Neil looked at Blanchard, who was calmer now but still seemed as if she were about to start crying again.

“Come on,” he whispered, and the two of them were out the door, then out of the building, walking south, before the principal discovered to her horror that Blanchard was missing.

It took them 15 minutes to reach Penn's Castle on foot, taking a path Neil and his friends had hacked out and often used. By the time they got there, a deputy sheriff and the maid, who had been in the smokehouse fetching a ham when the first call was made, were standing outside next to a patrol car.

The maid's whoop of delight was followed by consternation when Neil and Blanchard walked up from their rear. Neil was given a stern lecture by the deputy and was taken back to school, where more punishment awaited.

Before Neil left the castle that day, though, James Penn, finally reached at his club, came screeching up. Virginia was visiting a sister in Baltimore.

“Where is she?” he demanded, his words only slightly slurred. and when he finally determined that she was safe inside, he started to go see about her. Then he noticed Neil.

“What are you doing here?” he said, disoriented.

“He said he was the girl's brother,” the deputy told him.

Today, perhaps a little unhinged himself, he told the deputy, not even looking at Neil, “No. She doesn't have any brothers.” And then he turned his back and went inside without another word.

“What I thought,” the deputy said, taking Neil by the arm. “C'mon, son. Time to face the music.”

On his return to school, Neil looked back at the house and saw Blanchard, in the moment before her father burst into her room to sweep her up, staring out the window at him.

“Your daddy was my guardian angel,” Blanchard says now to David. In her version of the long-ago story, she is rescued because some older boys were picking on her. David looks to his father for confirmation, and Neil does not correct her.

The part about James Penn's final rejection of Neil, though, she tells honestly. She is capable, Neil knows, of telling sad truths about others. With herself, she does sometimes pull her punches.

In two years of enforced introspection, he has had to accept, among other hard realities, that part of him was drawn to Blanchard Penn out of some mystical link of blood and temperament, but that part of the pull was a desire to be a Penn.

He should have spit on everything Penn, the way William Beauchamp did, the way his mother did. But he didn't. He knows—and if he were to tell the story, this part could not be included—that he still yearned for James Penn to drive up one day, in a shiny, brand-new automobile, pick him up and carry him home. He can admit to himself that, after Jimmy Penn's death, he fantasized about stepping into the unquenchable void and somehow filling it, James Penn the Fifth redeemed by the loss, the prince again.

“Well, I guess your father must have felt bad about some of that, toward the end,” David says.

“How so?” Blanchard asks, flipping a strand of hair out of her face, turning in his direction.

“I mean, to have left half this place to him and all.”

Blanchard takes David's empty glass from his hand and goes into the kitchen.

“I guess,” she says, above the tinkling of ice cubes, “that he finally thought he ought to for once do what was right.”

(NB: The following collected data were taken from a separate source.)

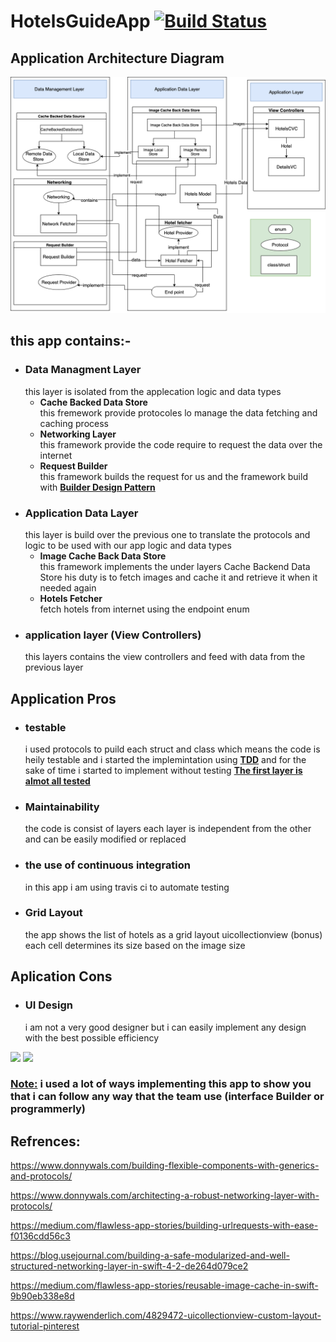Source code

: # HotelsGuideApp  [![Build Status](https://travis-ci.com/KerollosNabil/HotelsGuideApp.svg?branch=main)](https://travis-ci.com/KerollosNabil/HotelsGuideApp)

## Application Architecture Diagram

<img src="Hotels Guide.png"/>

## this app contains:-
* ### Data Managment Layer 
    this layer is isolated from the applecation logic and data types
    *  **Cache Backed Data Store** <br>
        this fremework provide protocoles lo manage the data fetching and caching process
    *  **Networking Layer** <br>
        this framework provide the code require to request the data over the internet 
    * **Request Builder** <br>
        this framework builds the request for us and the framework build with <ins>**Builder Design Pattern**</ins>
* ### Application Data Layer
    this layer is build over the previous one to translate the protocols and logic to be used with our app logic and data types
    * **Image Cache Back Data Store** <br>
        this framework implements the under layers Cache Backend Data Store his duty is to fetch images and cache it and retrieve it when it needed again
    * **Hotels Fetcher** <br>
        fetch hotels from internet using the endpoint enum
* ### application layer (View Controllers)
    this layers contains the view controllers and feed with data from the previous layer

## Application Pros
* ### **testable** 
    i used protocols to puild each struct and class which means the code is heily testable and i started the implemintation using <ins>**TDD**</ins> and for the sake of time i started to implement without testing <ins>**The first layer is almot all tested**</ins>
* ### **Maintainability**
    the code is consist of layers each layer is independent from the other and can be easily modified or replaced
* ### **the use of continuous integration**
    in this app i am using travis ci to automate testing
* ### **Grid Layout**
    the app shows the list of hotels as a grid layout uicollectionview (bonus) each cell determines its size based on the image size


## Aplication Cons
* ### UI Design 
    i am not a very good designer but i can easily implement any design with the best possible efficiency


<img src="port.gif" width=200/>  <img src="landscape.gif" width=400/> 


### <ins>**Note:**</ins> i used a lot of ways implementing this app to show you that i can follow any way that the team use (interface Builder or programmerly)




## Refrences:
https://www.donnywals.com/building-flexible-components-with-generics-and-protocols/

https://www.donnywals.com/architecting-a-robust-networking-layer-with-protocols/

https://medium.com/flawless-app-stories/building-urlrequests-with-ease-f0136cdd56c3

https://blog.usejournal.com/building-a-safe-modularized-and-well-structured-networking-layer-in-swift-4-2-de264d079ce2

https://medium.com/flawless-app-stories/reusable-image-cache-in-swift-9b90eb338e8d

https://www.raywenderlich.com/4829472-uicollectionview-custom-layout-tutorial-pinterest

Neil gets up to stretch. The arthritis has gotten worse, eliciting dim reminders of collisions with walls and second basemen and inside pitches. He needs to walk around, and he realizes as he's doing it that he is defining a rectangle about the size of his former cell.

“Besides,” Blanchard says, coming back with two drinks so full that liquid spills down the sides with every slight tilt, “your father deserves a break. He's been looking after others long enough.”

David wants to dispute this. He feels the old burn start inside him, fed by envy that the same Virginia Rail who was so absent in his life was capable of watching over others.

But instead he asks if Blanchard managed to spill any water at all in the bourbon.

“Not enough to hurt, honey.”

Neil sits down again and takes another sip of his Coke.

“I mean,” she says to David, “they had it rough after William left. That's when my father ought to have done something. If Neil hadn't been there, I don't know what would have happened to those girls, or Tom.”